Joe Schmidt will head into his fifth Six Nations championship as Ireland head coach admitting he has not looked past Saturday’s opening showdown in Paris.
The pre-championship chatter may all be about whether Ireland are NatWest 6 Nations favourites, as England head coach Eddie Jones has playfully suggested against the belief of the bookmakers, and various pundits are predicting a return to the winner’s enclosure for the men in green for the first time in three seasons.
Yet Schmidt is more concerned with the threat France pose in delivering a repeat of last year’s opening-day defeat at Murrayfield when Scotland destroyed Irish optimism at the first hurdle.
Ireland had gone into the 2017 Six Nations with expectations on a high having completed victories over New Zealand and Australia the previous November while also securing a historic first Test win against the Springboks on South African soil in the summer of 2016.
Yet the bubble was burst in Edinburgh on the opening day when the Scots exploited a sluggish Irish start to win 27-22.

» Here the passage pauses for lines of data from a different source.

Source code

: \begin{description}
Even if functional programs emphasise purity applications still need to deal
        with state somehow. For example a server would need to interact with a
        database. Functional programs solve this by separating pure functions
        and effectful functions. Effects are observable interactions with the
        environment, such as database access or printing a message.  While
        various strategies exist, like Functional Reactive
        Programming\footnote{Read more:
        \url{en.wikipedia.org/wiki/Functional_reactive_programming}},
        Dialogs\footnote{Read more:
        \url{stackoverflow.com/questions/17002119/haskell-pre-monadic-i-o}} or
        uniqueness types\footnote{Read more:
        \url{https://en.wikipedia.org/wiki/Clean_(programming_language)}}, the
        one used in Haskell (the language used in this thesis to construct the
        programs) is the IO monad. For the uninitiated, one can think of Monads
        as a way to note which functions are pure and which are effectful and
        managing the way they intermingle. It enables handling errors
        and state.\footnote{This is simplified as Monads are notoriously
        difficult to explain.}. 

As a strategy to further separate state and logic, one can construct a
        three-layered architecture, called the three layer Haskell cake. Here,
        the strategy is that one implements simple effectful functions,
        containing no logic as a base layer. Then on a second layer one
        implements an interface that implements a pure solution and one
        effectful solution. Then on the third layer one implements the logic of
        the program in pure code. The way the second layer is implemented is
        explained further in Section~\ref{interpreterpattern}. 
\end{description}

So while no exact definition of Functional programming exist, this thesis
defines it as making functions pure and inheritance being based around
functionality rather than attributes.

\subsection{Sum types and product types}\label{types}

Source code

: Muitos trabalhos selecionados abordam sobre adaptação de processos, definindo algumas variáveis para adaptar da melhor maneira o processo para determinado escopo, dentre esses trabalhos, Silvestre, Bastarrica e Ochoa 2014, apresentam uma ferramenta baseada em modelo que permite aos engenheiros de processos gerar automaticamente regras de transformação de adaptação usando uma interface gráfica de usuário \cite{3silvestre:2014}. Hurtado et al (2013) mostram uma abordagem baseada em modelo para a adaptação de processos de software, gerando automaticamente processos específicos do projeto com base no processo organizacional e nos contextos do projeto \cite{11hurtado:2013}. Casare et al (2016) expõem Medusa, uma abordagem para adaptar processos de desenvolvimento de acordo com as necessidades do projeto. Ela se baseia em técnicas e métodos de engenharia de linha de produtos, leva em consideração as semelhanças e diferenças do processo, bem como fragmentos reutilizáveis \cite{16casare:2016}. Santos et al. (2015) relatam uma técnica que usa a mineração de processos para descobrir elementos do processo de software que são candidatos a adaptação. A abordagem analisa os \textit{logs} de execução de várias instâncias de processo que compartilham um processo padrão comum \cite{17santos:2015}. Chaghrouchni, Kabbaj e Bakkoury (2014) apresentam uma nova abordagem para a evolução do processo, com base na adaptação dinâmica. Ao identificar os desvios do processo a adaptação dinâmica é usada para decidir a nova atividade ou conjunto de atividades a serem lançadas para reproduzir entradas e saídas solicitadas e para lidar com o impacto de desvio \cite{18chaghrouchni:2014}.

So for all the noise about Ireland stopping England’s bid for three in a row titles in potential championship showdown at Twickenham on St Patrick’s Day, the head coach has underlined his intention to keep the Irish squad “next-game focused”.
“I’ve probably thought less about the tournament than I have in the last four years,” Schmidt said.
“I’ve thought more about France, I’ve thought more about us than I ever have because we’ve got the youngest squad we’ve had and it’s about investing in those players as much as we can in this very short window that we have to try to be competitive, hit the ground running and put our best performance together in that first 20 minutes in France, let alone 40 minutes, let alone 80.”
Dismissing the expectation Ireland are simply on a collision course for the title with England on March 17 by saying he cannot control or influence perceptions, Schmidt instead emphasised the dangers that lie in wait for his team at Stade de France this weekend from a team in disarray last year under former head coach Guy Noves but with potential to regain pride under new boss Jacques Brunel.
“All I can do is try and work as hard as I can to get our coaching staff and players on the same page and motivated and to build a bit of confidence.
“Players have come in confident, but there’s also that reality of the history we have in France along with that unpredictability which is exacerbated by the recent changes in French rugby.
“I think France last year (when they finished third) and this year is a little bit different. In the past, some of the French players would have had to have played (for their clubs) at the weekend.
“That’s not the case now, they can protect 30 players so that they can get that fresh approach into that first game. With the attritional nature of the Top 14, that will breathe a bit of life into the French players.” Schmidt’s 36-man squad for the first two Six Nations fixtures against the French and at home to Italy seven days later saw just one uncapped player included, exciting Leinster academy wing Jordan Larmour, while there are notable injury absences in the back row and midfield with Jamie Heaslip, Sean O’Brien, Rhys Ruddock and Tommy O’Donnell among the missing forwards, and centres Luke Marshall, Garry Ringrose, Jared Payne unavailable.
Of the 36, 15 players have less than 10 Test caps and Schmidt was keen to point out that this is the youngest Six Nations squad he has named, with an average age of 25.66, 16 of whom are 25 and under.
Yet while the personnel may change, Schmidt believes there is continuity running through his squad in terms of selection and style of play, from his first championship in 2014, when Brian O’Driscoll and Paul O’Connell were the figureheads, to his fifth, the one about to begin this weekend under the captaincy of Rory Best and featuring the likes of Larmour, Joey Carbery and Jacob Stockdale, James Ryan and Dan Leavy.
“I think in the first Six Nations we scored the most amount of tries. It was pretty fluid, and it was probably contrasted in the next Six Nations. You didn’t have the same midfield. It was a new midfield, so things change with personnel.
“This Six Nations we have the youngest squad we have had and there is a degree of excitement in that. It does not mean we change the way we play.
“It means some players will play slightly differently. We have got guys, you look at skill sets, at personnel, and you look at some of the players we had four years ago and you look at the new breed of forward that comes out of teams and their comfort level on the ball which allows them to play slightly differently.
“Some players will have played more square and straight and now players will see a bit more space.
“I think you can go back to a whole lot of stats and how many passes are made and in the end, ours have not changed a whole lot since that first one where we were successful.
“The second tournament was successful as well but the context of games, in terms of the conditions you play in, can affect the way you end up playing. I think it is going to be interesting. I look at other teams as well and see the way they are trying to develop. The more it changes the more it stays the same.
“Is your lineout and scrum functioning well because your platform has to be strong. Is your accuracy and what you are doing good?
“Is the quality of your breakdown work good? The rules have not changed very much.
“We are trying to get the best out of the individuals we have. Our individuals are different this year. I do believe there is a core but there are a lot of guys who do not have that many caps.
“As I said it is our youngest group, therefore, it will be interesting to see how they develop the way they play,” concluded Schmidt.